- **Requirement**
Repeat each entry exactly and drop the pictures.

- **Material for this exercise**
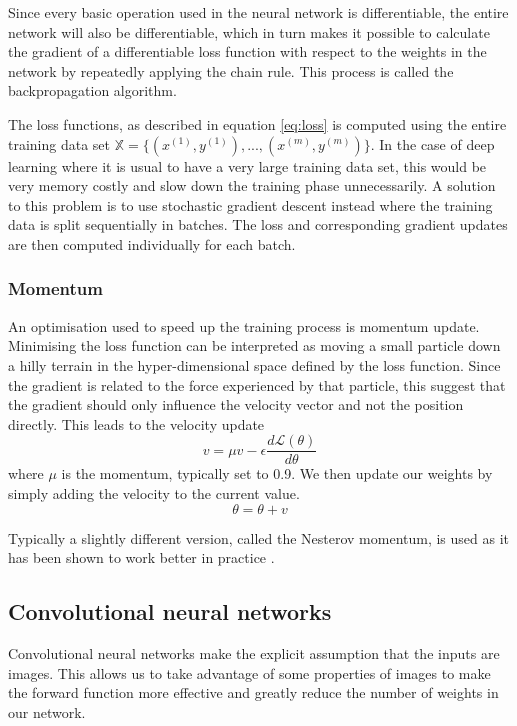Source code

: \documentclass[12pt,a4paper,twoside,openright]{report}
\begin{document}
Since every basic operation used in the neural network is differentiable, the entire network will also be differentiable, which in turn makes it possible to calculate the gradient of a differentiable loss function with respect to the weights in the network by repeatedly applying the chain rule. This process is called the backpropagation algorithm.

The loss functions, as described in equation \ref{eq:loss} is computed using the entire training data set $\mathbb{X} = \{(x^{(1)},y^{(1)}), ...,(x^{(m)},y^{(m)})\}$. In the case of deep learning where it is usual to have a very large training data set, this would be very memory costly and slow down the training phase unnecessarily. A solution to this problem is to use stochastic gradient descent instead where the training data is split sequentially in batches. The loss and corresponding gradient updates are then computed individually for each batch.

\subsubsection{Momentum}
An optimisation used to speed up the training process is momentum update. Minimising the loss function can be interpreted as moving a small particle down a hilly terrain in the hyper-dimensional space defined by the loss function. Since the gradient is related to the force experienced by that particle, this suggest that the gradient should only influence the velocity vector and not the position directly. This leads to the velocity update
\begin{equation}
	v = \mu  v - \epsilon \frac{d\mathcal{L}(\theta)}{d\theta}
\end{equation}
where $\mu$ is the momentum, typically set to 0.9. We then update our weights by simply adding the velocity to the current value.
\begin{equation}
	\theta = \theta + v
\end{equation}

Typically a slightly different version, called the Nesterov momentum, is used as it has been shown to work better in practice \cite{nesterov_momentum}.

\subsection{Convolutional neural networks}
Convolutional neural networks make the explicit assumption that the inputs are images. This allows us to take advantage of some properties of images to make the forward function more effective and greatly reduce the number of weights in our network. 
\end{document}
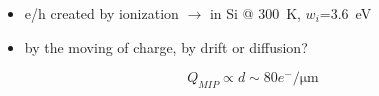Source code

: \begin{frame}
\begin{itemize}
                \item e/h created by ionization $\rightarrow$ in Si @ \SI{300}{K}, $w_{i}$=\SI{3.6}{eV}
                \item by the moving of charge, by drift or diffusion? 
            \end{itemize}
            \bigskip
            \begin{equation*}%
                Q_{MIP}\propto d \sim 80 e^-/\si{\um}
            \end{equation*} 


    \end{frame}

- **Result below**
Source code

: \documentclass[12pt,a4paper,twoside,openright]{report}
\begin{document}
Since every basic operation used in the neural network is differentiable, the entire network will also be differentiable, which in turn makes it possible to calculate the gradient of a differentiable loss function with respect to the weights in the network by repeatedly applying the chain rule. This process is called the backpropagation algorithm.

The loss functions, as described in equation \ref{eq:loss} is computed using the entire training data set $\mathbb{X} = \{(x^{(1)},y^{(1)}), ...,(x^{(m)},y^{(m)})\}$. In the case of deep learning where it is usual to have a very large training data set, this would be very memory costly and slow down the training phase unnecessarily. A solution to this problem is to use stochastic gradient descent instead where the training data is split sequentially in batches. The loss and corresponding gradient updates are then computed individually for each batch.

\subsubsection{Momentum}
An optimisation used to speed up the training process is momentum update. Minimising the loss function can be interpreted as moving a small particle down a hilly terrain in the hyper-dimensional space defined by the loss function. Since the gradient is related to the force experienced by that particle, this suggest that the gradient should only influence the velocity vector and not the position directly. This leads to the velocity update
\begin{equation}
	v = \mu  v - \epsilon \frac{d\mathcal{L}(\theta)}{d\theta}
\end{equation}
where $\mu$ is the momentum, typically set to 0.9. We then update our weights by simply adding the velocity to the current value.
\begin{equation}
	\theta = \theta + v
\end{equation}

Typically a slightly different version, called the Nesterov momentum, is used as it has been shown to work better in practice \cite{nesterov_momentum}.

\subsection{Convolutional neural networks}
Convolutional neural networks make the explicit assumption that the inputs are images. This allows us to take advantage of some properties of images to make the forward function more effective and greatly reduce the number of weights in our network. 
\end{document}
Source code

: \begin{frame}
\begin{itemize}
                \item e/h created by ionization $\rightarrow$ in Si @ \SI{300}{K}, $w_{i}$=\SI{3.6}{eV}
                \item by the moving of charge, by drift or diffusion? 
            \end{itemize}
            \bigskip
            \begin{equation*}%
                Q_{MIP}\propto d \sim 80 e^-/\si{\um}
            \end{equation*} 


    \end{frame}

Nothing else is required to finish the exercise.